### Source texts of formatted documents
═══

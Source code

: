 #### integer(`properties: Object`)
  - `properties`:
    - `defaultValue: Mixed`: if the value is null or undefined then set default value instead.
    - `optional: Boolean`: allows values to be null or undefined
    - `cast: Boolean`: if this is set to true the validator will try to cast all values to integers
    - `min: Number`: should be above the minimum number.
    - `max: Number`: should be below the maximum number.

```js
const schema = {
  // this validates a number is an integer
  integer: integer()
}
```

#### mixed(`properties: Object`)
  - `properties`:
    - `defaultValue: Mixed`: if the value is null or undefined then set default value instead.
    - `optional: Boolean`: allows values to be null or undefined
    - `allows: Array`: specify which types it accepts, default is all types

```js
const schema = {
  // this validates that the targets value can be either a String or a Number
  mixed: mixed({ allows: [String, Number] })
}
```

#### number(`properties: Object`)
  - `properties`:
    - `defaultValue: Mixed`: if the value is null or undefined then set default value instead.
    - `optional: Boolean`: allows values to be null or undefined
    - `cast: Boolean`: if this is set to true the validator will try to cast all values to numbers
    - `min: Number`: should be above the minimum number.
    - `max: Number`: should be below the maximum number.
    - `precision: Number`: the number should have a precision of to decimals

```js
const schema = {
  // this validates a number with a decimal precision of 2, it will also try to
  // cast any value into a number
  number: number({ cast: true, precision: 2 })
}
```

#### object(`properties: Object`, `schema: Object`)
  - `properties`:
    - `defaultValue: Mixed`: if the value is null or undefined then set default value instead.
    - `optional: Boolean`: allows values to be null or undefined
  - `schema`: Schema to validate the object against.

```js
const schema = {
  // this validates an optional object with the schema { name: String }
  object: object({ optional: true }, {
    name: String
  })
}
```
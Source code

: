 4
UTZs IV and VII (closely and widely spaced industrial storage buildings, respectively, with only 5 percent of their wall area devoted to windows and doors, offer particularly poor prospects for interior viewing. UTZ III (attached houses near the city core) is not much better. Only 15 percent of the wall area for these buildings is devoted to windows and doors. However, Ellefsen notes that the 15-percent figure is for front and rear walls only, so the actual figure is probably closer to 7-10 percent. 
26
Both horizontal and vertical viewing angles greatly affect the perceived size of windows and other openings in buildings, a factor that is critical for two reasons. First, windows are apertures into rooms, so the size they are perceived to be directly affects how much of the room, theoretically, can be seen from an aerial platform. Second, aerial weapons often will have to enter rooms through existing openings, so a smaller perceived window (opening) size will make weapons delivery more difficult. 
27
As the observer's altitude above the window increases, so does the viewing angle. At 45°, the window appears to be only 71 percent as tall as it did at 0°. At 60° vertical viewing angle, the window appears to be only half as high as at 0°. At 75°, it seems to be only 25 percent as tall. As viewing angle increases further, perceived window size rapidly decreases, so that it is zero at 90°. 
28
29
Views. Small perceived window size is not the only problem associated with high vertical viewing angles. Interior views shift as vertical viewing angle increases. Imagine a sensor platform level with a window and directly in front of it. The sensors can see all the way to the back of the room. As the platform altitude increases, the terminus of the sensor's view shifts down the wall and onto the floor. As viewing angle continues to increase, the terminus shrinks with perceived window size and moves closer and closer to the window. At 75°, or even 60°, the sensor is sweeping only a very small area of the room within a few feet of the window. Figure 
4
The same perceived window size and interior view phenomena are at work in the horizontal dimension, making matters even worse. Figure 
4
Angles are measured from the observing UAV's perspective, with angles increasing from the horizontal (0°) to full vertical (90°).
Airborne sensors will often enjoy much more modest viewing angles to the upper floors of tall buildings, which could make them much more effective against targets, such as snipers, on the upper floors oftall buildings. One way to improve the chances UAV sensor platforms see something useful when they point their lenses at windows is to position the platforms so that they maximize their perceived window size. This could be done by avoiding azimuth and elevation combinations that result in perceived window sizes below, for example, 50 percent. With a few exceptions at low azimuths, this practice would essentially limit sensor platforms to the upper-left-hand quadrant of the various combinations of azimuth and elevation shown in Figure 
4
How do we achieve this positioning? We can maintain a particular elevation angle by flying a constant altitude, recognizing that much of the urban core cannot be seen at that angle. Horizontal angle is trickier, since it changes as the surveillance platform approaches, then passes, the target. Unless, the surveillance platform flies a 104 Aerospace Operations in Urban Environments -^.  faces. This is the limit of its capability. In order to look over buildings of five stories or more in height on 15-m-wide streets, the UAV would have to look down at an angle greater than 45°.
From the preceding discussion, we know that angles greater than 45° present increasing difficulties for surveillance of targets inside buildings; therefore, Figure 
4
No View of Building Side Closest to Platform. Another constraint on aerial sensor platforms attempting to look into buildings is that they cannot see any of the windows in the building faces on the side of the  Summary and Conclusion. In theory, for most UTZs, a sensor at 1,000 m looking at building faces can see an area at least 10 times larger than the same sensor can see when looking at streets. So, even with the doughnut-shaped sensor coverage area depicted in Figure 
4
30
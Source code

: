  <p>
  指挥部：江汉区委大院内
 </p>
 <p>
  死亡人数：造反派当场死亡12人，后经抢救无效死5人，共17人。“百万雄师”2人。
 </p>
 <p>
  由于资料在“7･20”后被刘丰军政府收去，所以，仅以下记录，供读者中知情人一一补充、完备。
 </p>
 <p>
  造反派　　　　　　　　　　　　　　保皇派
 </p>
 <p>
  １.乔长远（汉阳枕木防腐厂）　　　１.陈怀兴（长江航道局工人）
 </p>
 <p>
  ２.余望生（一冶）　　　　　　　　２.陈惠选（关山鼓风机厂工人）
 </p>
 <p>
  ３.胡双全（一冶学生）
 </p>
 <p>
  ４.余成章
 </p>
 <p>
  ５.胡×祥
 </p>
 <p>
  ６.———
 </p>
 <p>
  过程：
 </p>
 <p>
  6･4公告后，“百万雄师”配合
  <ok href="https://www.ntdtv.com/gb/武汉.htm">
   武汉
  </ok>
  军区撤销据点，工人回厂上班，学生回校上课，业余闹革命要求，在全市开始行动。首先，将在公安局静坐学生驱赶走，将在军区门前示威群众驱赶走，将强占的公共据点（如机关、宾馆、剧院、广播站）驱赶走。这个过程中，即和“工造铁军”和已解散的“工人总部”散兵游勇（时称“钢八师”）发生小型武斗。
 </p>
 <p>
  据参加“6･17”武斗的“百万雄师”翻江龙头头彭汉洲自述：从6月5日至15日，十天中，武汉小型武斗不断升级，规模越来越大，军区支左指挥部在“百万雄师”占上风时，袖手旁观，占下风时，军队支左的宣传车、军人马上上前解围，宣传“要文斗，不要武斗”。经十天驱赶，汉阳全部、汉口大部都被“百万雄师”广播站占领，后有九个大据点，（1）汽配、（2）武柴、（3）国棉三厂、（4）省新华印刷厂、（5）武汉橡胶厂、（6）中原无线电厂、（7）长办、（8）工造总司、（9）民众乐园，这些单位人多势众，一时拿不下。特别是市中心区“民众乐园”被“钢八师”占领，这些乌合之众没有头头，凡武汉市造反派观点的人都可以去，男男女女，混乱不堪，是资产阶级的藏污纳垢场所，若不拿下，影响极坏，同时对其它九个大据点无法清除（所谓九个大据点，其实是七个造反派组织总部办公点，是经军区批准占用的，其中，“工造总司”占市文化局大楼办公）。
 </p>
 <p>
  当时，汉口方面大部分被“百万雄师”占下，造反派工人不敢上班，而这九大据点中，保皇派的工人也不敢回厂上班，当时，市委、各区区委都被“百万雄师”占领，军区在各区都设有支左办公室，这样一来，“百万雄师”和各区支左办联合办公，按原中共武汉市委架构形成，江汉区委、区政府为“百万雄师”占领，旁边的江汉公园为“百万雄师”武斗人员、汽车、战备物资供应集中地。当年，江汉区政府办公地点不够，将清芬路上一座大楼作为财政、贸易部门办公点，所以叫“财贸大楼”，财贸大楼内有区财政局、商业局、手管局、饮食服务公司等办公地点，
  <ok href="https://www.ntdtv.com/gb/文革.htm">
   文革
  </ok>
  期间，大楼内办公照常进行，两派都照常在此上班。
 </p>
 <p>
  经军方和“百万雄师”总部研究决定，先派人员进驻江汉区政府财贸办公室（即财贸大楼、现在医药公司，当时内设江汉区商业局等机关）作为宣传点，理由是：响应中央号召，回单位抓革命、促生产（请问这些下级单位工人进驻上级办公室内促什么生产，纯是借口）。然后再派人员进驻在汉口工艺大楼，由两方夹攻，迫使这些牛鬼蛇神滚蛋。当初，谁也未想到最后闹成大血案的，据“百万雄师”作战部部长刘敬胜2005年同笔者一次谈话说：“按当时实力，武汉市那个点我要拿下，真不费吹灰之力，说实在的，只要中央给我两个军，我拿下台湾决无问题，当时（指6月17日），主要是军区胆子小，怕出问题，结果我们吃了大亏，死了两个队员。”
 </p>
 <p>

═══

### WORK TO BE COMPLETED
Please retype the data exactly as it stands, from its first line down to the line that contains "values to integers", then stop.

### SOLUTION TO THE EXERCISE
Source code

: #### integer(`properties: Object`)
  - `properties`:
    - `defaultValue: Mixed`: if the value is null or undefined then set default value instead.
    - `optional: Boolean`: allows values to be null or undefined
    - `cast: Boolean`: if this is set to true the validator will try to cast all values to integers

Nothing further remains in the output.